- RECORDS TO PROCESS

_ _ _ _

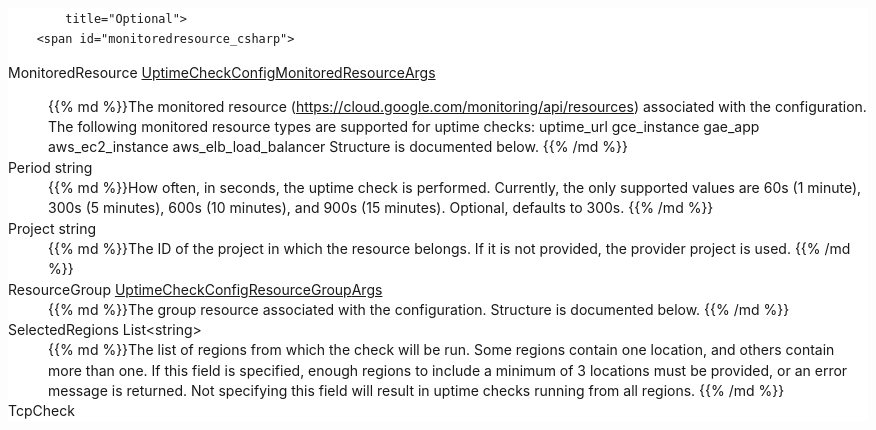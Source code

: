             title="Optional">
        <span id="monitoredresource_csharp">
<a href="#monitoredresource_csharp" style="color: inherit; text-decoration: inherit;">Monitored<wbr>Resource</a>
</span>
        <span class="property-indicator"></span>
        <span class="property-type"><a href="#uptimecheckconfigmonitoredresource">Uptime<wbr>Check<wbr>Config<wbr>Monitored<wbr>Resource<wbr>Args</a></span>
    </dt>
    <dd>{{% md %}}The monitored resource (https://cloud.google.com/monitoring/api/resources) associated with the configuration. The following monitored resource types are supported for uptime checks:  uptime_url  gce_instance  gae_app  aws_ec2_instance  aws_elb_load_balancer
Structure is documented below.
{{% /md %}}</dd><dt class="property-optional"
            title="Optional">
        <span id="period_csharp">
<a href="#period_csharp" style="color: inherit; text-decoration: inherit;">Period</a>
</span>
        <span class="property-indicator"></span>
        <span class="property-type">string</span>
    </dt>
    <dd>{{% md %}}How often, in seconds, the uptime check is performed. Currently, the only supported values are 60s (1 minute), 300s (5 minutes), 600s (10 minutes), and 900s (15 minutes). Optional, defaults to 300s.
{{% /md %}}</dd><dt class="property-optional"
            title="Optional">
        <span id="project_csharp">
<a href="#project_csharp" style="color: inherit; text-decoration: inherit;">Project</a>
</span>
        <span class="property-indicator"></span>
        <span class="property-type">string</span>
    </dt>
    <dd>{{% md %}}The ID of the project in which the resource belongs.
If it is not provided, the provider project is used.
{{% /md %}}</dd><dt class="property-optional"
            title="Optional">
        <span id="resourcegroup_csharp">
<a href="#resourcegroup_csharp" style="color: inherit; text-decoration: inherit;">Resource<wbr>Group</a>
</span>
        <span class="property-indicator"></span>
        <span class="property-type"><a href="#uptimecheckconfigresourcegroup">Uptime<wbr>Check<wbr>Config<wbr>Resource<wbr>Group<wbr>Args</a></span>
    </dt>
    <dd>{{% md %}}The group resource associated with the configuration.
Structure is documented below.
{{% /md %}}</dd><dt class="property-optional"
            title="Optional">
        <span id="selectedregions_csharp">
<a href="#selectedregions_csharp" style="color: inherit; text-decoration: inherit;">Selected<wbr>Regions</a>
</span>
        <span class="property-indicator"></span>
        <span class="property-type">List&lt;string&gt;</span>
    </dt>
    <dd>{{% md %}}The list of regions from which the check will be run. Some regions contain one location, and others contain more than one. If this field is specified, enough regions to include a minimum of 3 locations must be provided, or an error message is returned. Not specifying this field will result in uptime checks running from all regions.
{{% /md %}}</dd><dt class="property-optional"
            title="Optional">
        <span id="tcpcheck_csharp">
<a href="#tcpcheck_csharp" style="color: inherit; text-decoration: inherit;">Tcp<wbr>Check</a>
</span>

_ _ _ _

- ACTION ITEM
Repeat the entries word for word and skip the pictures.

- EXERCISE RESPONSE
Source code

:             title="Optional">
        <span id="monitoredresource_csharp">
<a href="#monitoredresource_csharp" style="color: inherit; text-decoration: inherit;">Monitored<wbr>Resource</a>
</span>
        <span class="property-indicator"></span>
        <span class="property-type"><a href="#uptimecheckconfigmonitoredresource">Uptime<wbr>Check<wbr>Config<wbr>Monitored<wbr>Resource<wbr>Args</a></span>
    </dt>
    <dd>{{% md %}}The monitored resource (https://cloud.google.com/monitoring/api/resources) associated with the configuration. The following monitored resource types are supported for uptime checks:  uptime_url  gce_instance  gae_app  aws_ec2_instance  aws_elb_load_balancer
Structure is documented below.
{{% /md %}}</dd><dt class="property-optional"
            title="Optional">
        <span id="period_csharp">
<a href="#period_csharp" style="color: inherit; text-decoration: inherit;">Period</a>
</span>
        <span class="property-indicator"></span>
        <span class="property-type">string</span>
    </dt>
    <dd>{{% md %}}How often, in seconds, the uptime check is performed. Currently, the only supported values are 60s (1 minute), 300s (5 minutes), 600s (10 minutes), and 900s (15 minutes). Optional, defaults to 300s.
{{% /md %}}</dd><dt class="property-optional"
            title="Optional">
        <span id="project_csharp">
<a href="#project_csharp" style="color: inherit; text-decoration: inherit;">Project</a>
</span>
        <span class="property-indicator"></span>
        <span class="property-type">string</span>
    </dt>
    <dd>{{% md %}}The ID of the project in which the resource belongs.
If it is not provided, the provider project is used.
{{% /md %}}</dd><dt class="property-optional"
            title="Optional">
        <span id="resourcegroup_csharp">
<a href="#resourcegroup_csharp" style="color: inherit; text-decoration: inherit;">Resource<wbr>Group</a>
</span>
        <span class="property-indicator"></span>
        <span class="property-type"><a href="#uptimecheckconfigresourcegroup">Uptime<wbr>Check<wbr>Config<wbr>Resource<wbr>Group<wbr>Args</a></span>
    </dt>
    <dd>{{% md %}}The group resource associated with the configuration.
Structure is documented below.
{{% /md %}}</dd><dt class="property-optional"
            title="Optional">
        <span id="selectedregions_csharp">
<a href="#selectedregions_csharp" style="color: inherit; text-decoration: inherit;">Selected<wbr>Regions</a>
</span>
        <span class="property-indicator"></span>
        <span class="property-type">List&lt;string&gt;</span>
    </dt>
    <dd>{{% md %}}The list of regions from which the check will be run. Some regions contain one location, and others contain more than one. If this field is specified, enough regions to include a minimum of 3 locations must be provided, or an error message is returned. Not specifying this field will result in uptime checks running from all regions.
{{% /md %}}</dd><dt class="property-optional"
            title="Optional">
        <span id="tcpcheck_csharp">
<a href="#tcpcheck_csharp" style="color: inherit; text-decoration: inherit;">Tcp<wbr>Check</a>
</span>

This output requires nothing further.